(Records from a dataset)

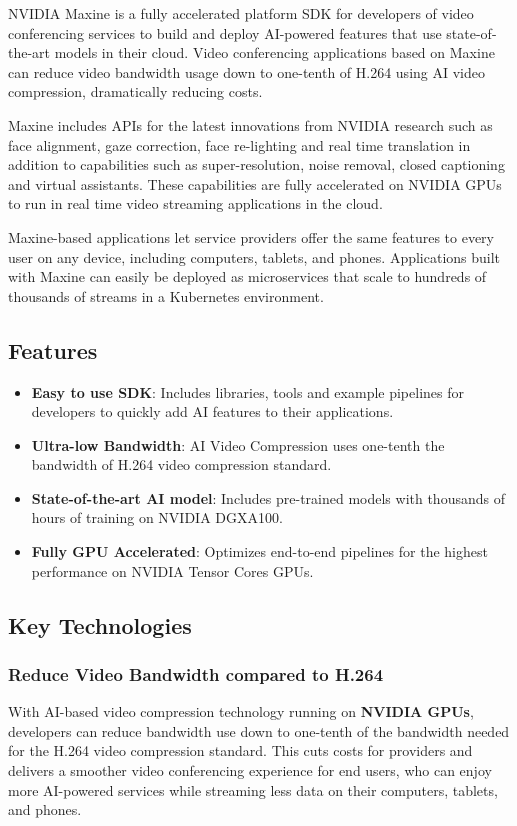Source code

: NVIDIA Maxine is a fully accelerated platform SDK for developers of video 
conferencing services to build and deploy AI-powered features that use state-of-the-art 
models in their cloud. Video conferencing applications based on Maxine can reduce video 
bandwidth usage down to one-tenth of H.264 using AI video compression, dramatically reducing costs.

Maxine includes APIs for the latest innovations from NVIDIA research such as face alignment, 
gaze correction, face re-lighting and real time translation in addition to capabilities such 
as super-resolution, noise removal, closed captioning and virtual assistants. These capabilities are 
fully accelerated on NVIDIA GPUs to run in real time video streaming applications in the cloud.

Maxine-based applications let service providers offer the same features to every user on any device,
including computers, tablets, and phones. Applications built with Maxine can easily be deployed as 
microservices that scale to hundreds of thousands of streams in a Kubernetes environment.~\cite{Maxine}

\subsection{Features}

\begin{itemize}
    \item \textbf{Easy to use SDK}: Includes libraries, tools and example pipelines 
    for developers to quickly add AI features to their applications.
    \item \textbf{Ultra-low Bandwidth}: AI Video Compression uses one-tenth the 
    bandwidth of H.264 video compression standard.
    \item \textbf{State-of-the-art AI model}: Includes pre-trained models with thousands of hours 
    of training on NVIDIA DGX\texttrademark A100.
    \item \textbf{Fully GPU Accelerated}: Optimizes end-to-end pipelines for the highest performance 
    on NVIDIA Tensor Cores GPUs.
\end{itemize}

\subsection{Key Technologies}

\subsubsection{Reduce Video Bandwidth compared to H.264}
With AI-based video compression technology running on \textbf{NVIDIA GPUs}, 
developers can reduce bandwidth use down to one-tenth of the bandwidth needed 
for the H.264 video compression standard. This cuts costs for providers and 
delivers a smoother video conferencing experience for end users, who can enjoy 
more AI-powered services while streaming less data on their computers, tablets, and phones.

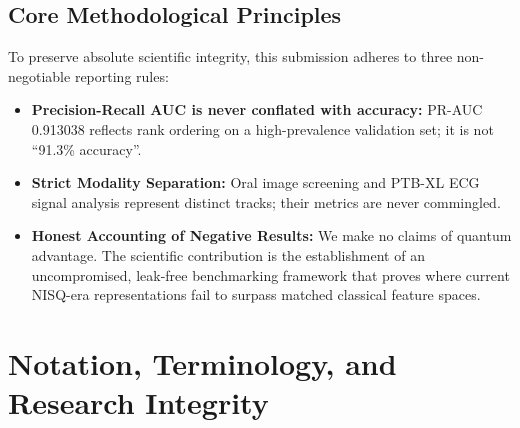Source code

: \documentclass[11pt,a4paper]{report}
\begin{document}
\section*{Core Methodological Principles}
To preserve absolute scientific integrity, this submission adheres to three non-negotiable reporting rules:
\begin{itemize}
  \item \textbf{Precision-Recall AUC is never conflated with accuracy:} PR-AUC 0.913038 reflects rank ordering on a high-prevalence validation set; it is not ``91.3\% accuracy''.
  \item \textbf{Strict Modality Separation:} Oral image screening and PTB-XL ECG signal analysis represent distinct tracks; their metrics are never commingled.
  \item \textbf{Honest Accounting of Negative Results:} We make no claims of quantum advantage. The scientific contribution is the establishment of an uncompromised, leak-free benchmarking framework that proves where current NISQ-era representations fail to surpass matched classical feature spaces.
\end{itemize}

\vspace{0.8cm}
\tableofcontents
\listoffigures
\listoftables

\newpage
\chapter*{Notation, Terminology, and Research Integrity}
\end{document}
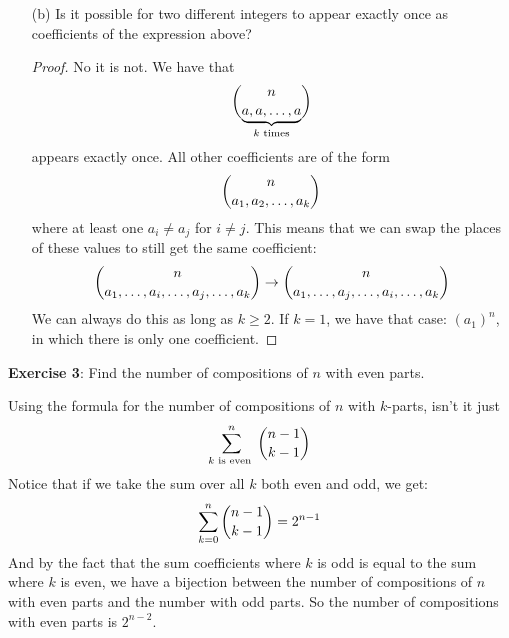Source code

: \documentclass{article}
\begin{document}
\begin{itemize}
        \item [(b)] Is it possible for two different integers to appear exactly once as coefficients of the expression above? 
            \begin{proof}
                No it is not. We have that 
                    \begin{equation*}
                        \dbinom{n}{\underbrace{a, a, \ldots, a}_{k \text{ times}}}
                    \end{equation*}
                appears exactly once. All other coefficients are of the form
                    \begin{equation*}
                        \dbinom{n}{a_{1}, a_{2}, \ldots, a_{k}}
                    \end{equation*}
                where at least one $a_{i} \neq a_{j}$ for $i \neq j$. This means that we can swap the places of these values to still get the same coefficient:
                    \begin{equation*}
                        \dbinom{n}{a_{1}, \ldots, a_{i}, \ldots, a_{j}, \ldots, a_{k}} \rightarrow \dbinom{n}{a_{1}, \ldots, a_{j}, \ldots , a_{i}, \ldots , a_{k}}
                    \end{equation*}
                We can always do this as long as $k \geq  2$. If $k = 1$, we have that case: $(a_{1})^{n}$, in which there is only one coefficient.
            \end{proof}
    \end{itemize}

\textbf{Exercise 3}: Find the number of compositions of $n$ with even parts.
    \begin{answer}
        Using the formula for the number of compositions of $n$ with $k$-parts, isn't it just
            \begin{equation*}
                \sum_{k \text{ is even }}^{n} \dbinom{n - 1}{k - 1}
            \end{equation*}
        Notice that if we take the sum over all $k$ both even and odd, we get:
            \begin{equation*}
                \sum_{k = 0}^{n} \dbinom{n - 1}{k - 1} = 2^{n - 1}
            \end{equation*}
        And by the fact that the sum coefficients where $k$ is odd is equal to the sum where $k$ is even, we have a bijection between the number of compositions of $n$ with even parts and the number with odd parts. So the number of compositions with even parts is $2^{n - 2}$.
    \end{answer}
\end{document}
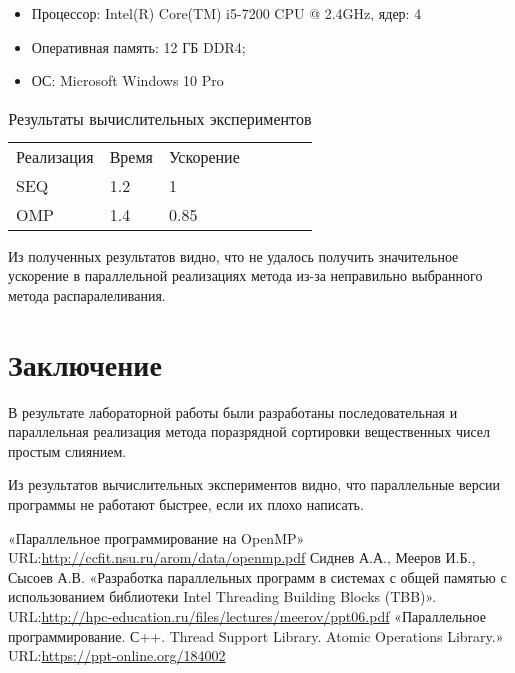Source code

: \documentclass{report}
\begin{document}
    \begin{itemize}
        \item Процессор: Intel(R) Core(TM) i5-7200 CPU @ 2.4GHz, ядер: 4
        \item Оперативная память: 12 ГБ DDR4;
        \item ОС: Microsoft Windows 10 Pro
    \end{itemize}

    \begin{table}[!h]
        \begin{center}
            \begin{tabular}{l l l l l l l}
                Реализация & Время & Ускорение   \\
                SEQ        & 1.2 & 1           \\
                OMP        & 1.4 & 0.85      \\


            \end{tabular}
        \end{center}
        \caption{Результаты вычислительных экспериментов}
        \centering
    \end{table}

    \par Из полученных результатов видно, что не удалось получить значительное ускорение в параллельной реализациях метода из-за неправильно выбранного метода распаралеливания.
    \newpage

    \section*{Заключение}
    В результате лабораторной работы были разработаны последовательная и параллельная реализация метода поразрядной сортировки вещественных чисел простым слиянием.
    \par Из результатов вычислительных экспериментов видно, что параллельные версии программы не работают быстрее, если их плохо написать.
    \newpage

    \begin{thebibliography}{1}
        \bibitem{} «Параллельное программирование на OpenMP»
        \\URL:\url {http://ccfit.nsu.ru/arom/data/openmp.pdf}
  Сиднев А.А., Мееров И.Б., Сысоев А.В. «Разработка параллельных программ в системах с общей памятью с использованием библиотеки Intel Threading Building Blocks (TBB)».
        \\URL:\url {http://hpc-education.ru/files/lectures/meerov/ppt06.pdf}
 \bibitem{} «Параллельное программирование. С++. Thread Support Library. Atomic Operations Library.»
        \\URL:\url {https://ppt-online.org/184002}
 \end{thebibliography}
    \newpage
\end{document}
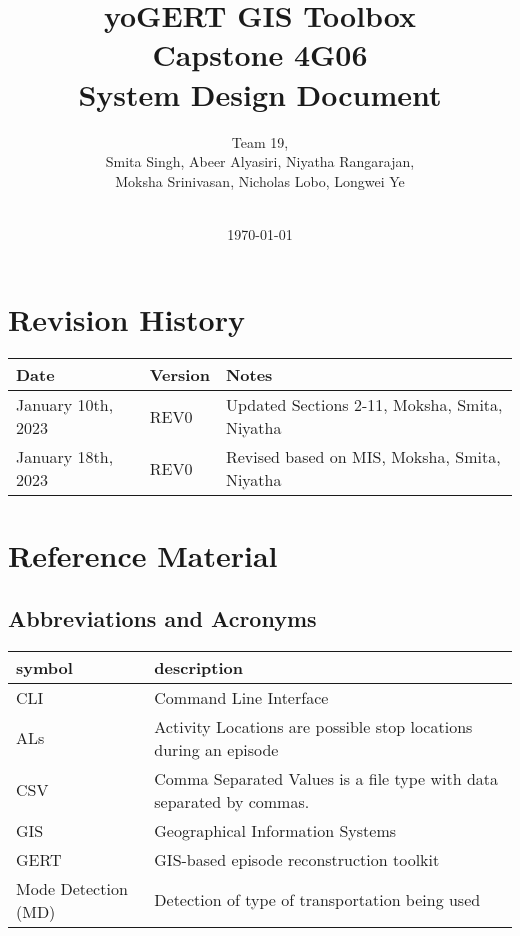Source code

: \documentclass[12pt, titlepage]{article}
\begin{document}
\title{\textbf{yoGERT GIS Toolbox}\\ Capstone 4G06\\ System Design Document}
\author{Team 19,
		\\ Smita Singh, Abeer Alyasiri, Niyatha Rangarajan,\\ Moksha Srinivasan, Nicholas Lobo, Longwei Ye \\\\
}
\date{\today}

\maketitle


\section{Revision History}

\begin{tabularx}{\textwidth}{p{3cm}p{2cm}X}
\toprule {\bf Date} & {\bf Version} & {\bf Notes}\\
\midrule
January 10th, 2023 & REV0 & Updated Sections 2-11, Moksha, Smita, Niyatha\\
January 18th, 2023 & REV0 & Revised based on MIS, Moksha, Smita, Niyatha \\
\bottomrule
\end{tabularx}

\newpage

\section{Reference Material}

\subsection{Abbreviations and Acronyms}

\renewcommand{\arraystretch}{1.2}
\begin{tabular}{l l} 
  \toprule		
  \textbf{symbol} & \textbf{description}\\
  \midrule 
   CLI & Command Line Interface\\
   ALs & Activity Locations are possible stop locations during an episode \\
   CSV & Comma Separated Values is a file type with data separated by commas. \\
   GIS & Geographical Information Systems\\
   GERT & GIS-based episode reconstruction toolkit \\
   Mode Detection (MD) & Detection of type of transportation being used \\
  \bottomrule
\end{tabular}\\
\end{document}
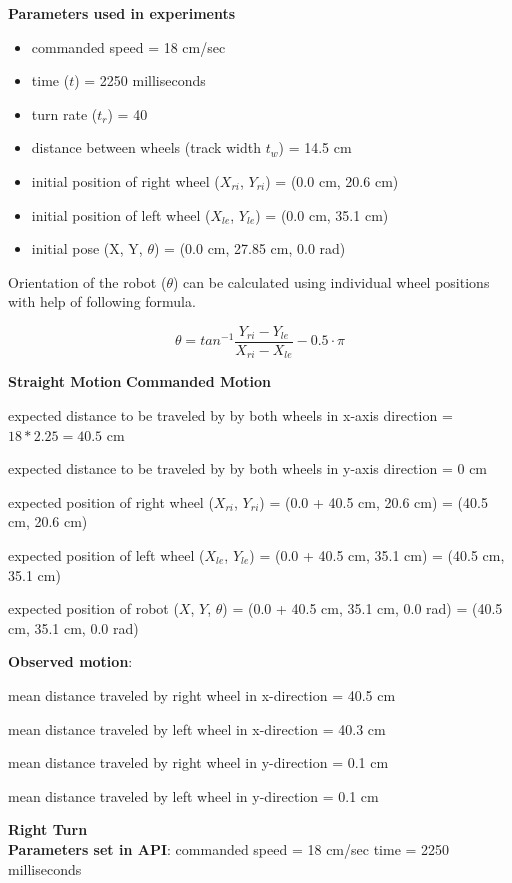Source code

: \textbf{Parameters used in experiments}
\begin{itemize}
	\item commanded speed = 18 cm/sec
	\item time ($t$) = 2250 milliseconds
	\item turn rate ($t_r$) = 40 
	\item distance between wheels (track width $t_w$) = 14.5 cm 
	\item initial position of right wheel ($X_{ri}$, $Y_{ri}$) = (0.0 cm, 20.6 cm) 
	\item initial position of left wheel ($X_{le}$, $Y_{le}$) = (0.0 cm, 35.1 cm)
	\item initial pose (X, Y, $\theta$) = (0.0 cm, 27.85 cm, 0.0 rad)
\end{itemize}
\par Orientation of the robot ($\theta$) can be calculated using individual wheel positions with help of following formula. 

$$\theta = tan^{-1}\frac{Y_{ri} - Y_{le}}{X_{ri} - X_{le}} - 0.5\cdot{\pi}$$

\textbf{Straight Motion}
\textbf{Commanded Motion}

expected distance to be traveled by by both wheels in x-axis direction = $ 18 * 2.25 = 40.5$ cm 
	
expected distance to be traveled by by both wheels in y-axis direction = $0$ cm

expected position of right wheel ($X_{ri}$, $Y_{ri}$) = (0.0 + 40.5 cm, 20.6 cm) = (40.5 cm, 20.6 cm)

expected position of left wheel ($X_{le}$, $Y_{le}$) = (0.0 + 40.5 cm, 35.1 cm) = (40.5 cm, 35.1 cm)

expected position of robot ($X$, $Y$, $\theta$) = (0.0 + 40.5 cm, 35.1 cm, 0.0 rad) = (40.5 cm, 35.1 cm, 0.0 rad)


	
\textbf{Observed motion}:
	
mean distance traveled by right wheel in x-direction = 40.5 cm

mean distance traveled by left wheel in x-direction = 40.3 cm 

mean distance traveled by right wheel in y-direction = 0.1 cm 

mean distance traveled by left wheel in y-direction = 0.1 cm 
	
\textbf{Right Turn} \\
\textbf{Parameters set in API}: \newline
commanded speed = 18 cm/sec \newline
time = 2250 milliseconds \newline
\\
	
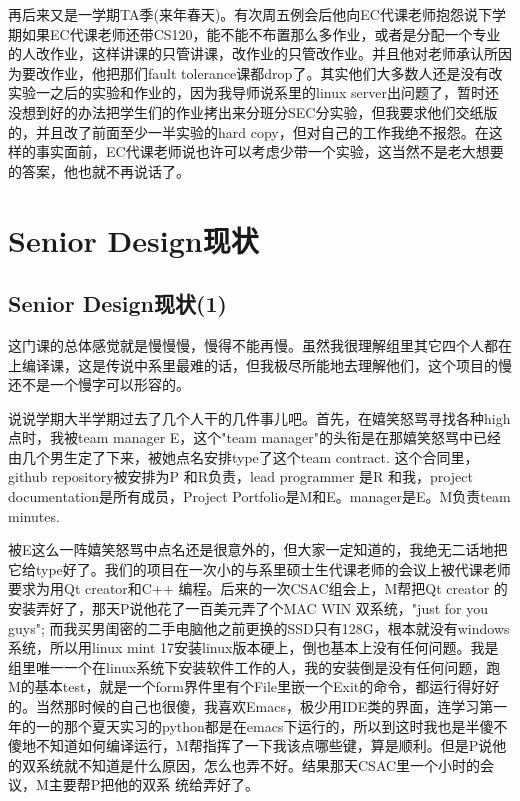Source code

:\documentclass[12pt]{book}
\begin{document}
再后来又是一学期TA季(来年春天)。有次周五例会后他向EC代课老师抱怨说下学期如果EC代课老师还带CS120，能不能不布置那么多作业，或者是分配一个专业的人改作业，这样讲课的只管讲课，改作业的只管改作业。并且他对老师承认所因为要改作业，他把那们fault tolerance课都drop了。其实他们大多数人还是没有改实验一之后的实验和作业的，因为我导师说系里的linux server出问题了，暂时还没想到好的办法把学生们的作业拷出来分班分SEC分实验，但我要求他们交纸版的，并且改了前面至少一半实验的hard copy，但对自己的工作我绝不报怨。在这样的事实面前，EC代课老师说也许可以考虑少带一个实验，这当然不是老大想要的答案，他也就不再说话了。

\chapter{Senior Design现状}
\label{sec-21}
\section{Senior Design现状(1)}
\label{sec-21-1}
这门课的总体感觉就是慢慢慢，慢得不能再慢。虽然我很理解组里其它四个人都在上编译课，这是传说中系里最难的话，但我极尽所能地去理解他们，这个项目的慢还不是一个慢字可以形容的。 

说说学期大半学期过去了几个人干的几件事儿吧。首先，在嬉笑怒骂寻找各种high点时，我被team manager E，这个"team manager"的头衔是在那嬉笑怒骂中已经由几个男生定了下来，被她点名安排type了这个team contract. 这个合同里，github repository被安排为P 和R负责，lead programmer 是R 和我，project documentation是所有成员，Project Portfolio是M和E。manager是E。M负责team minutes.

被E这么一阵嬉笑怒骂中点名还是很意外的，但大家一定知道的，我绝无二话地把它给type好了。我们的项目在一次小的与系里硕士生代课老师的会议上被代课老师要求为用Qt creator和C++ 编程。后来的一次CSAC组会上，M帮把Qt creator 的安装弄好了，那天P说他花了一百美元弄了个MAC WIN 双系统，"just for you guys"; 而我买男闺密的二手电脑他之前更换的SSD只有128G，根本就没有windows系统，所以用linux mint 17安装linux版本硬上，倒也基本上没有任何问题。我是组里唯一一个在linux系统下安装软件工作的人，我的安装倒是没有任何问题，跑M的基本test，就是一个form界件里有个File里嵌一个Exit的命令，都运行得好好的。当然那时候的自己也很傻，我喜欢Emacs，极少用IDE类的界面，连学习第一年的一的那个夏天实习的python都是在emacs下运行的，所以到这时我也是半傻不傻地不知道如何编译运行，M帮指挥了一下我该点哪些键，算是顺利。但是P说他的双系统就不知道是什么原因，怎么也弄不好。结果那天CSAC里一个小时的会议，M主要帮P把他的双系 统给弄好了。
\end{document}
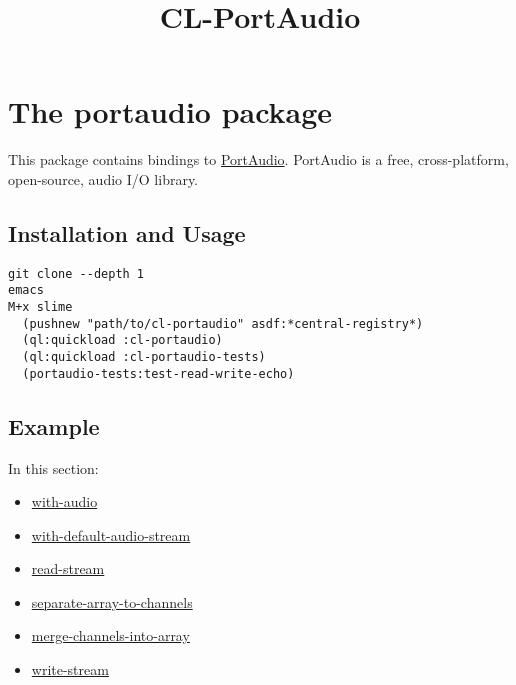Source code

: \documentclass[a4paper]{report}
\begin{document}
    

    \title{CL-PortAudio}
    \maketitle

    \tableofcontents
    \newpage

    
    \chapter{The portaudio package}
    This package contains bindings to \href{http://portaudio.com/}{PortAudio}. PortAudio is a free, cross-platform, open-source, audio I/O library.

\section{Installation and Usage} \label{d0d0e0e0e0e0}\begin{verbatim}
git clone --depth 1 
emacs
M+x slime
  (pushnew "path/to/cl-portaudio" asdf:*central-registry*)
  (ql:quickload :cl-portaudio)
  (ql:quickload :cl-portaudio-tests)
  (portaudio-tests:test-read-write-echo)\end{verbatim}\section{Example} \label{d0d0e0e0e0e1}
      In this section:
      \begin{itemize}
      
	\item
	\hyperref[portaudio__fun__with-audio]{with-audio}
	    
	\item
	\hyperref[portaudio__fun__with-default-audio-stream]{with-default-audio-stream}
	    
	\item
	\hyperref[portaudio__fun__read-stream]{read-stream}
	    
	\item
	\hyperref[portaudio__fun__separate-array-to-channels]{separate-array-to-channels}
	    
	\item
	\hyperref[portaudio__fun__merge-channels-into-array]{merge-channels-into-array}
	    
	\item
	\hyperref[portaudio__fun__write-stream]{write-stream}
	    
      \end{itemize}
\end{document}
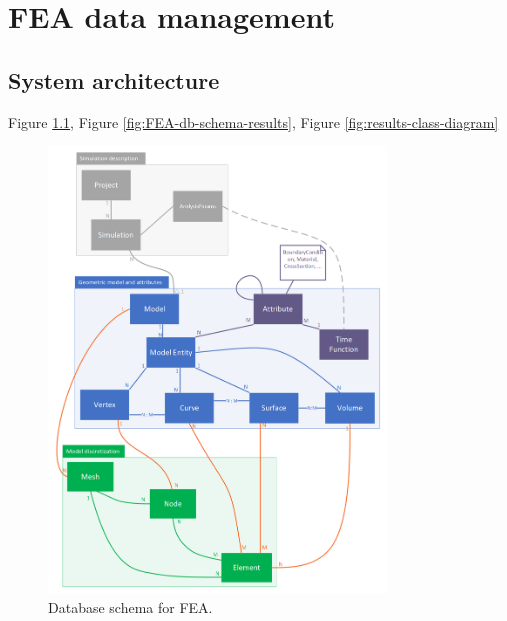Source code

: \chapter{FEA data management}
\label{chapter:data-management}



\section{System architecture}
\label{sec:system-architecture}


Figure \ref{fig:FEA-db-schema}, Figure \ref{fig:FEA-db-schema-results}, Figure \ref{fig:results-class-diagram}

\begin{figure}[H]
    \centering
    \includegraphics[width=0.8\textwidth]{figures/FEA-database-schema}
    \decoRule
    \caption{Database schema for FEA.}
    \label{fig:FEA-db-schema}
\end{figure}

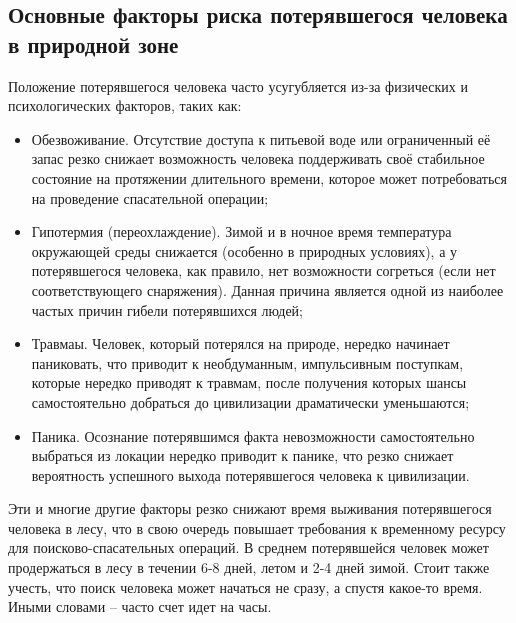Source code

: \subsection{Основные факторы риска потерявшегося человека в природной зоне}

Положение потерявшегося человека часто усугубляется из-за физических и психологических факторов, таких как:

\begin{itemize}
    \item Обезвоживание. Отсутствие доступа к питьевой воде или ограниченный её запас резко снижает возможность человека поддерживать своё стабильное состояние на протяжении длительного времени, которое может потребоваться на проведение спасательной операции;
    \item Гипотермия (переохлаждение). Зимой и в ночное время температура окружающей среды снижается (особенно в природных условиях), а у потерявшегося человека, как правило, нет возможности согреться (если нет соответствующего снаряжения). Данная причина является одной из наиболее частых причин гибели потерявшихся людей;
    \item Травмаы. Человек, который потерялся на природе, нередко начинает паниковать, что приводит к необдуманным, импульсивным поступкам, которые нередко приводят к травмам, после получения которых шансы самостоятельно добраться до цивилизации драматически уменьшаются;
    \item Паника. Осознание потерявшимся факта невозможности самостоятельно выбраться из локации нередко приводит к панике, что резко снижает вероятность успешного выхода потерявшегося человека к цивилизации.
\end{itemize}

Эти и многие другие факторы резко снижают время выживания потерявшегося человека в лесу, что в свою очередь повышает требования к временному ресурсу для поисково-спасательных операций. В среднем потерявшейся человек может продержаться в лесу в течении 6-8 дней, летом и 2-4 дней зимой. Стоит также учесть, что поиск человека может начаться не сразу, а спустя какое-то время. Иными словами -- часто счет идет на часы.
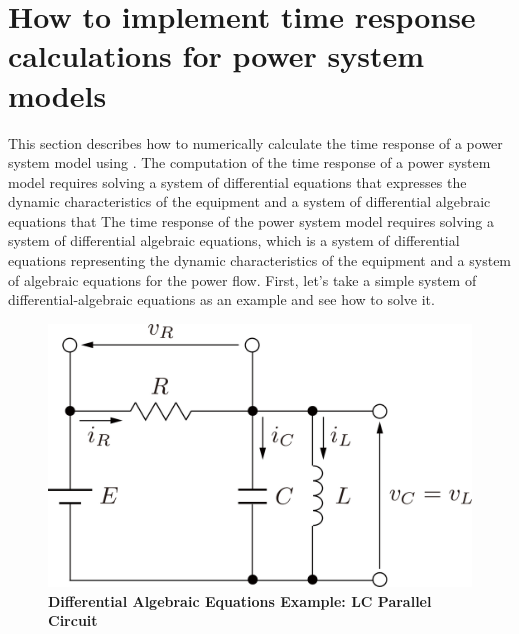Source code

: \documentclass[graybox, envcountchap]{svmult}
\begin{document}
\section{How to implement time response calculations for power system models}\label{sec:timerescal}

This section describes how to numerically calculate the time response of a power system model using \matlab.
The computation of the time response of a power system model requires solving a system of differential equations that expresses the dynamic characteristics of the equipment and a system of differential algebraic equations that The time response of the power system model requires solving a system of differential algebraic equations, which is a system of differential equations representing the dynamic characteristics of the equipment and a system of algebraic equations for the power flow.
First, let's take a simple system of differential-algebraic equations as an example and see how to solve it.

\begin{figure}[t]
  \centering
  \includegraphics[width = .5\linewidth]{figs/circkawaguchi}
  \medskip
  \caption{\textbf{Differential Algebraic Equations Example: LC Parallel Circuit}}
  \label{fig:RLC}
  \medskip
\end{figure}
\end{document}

● **PROMPT**
Among the entries, how many lines include the word "Smita"? Answer with only the number.

● **SOLUTION TO THE PROBLEM**
3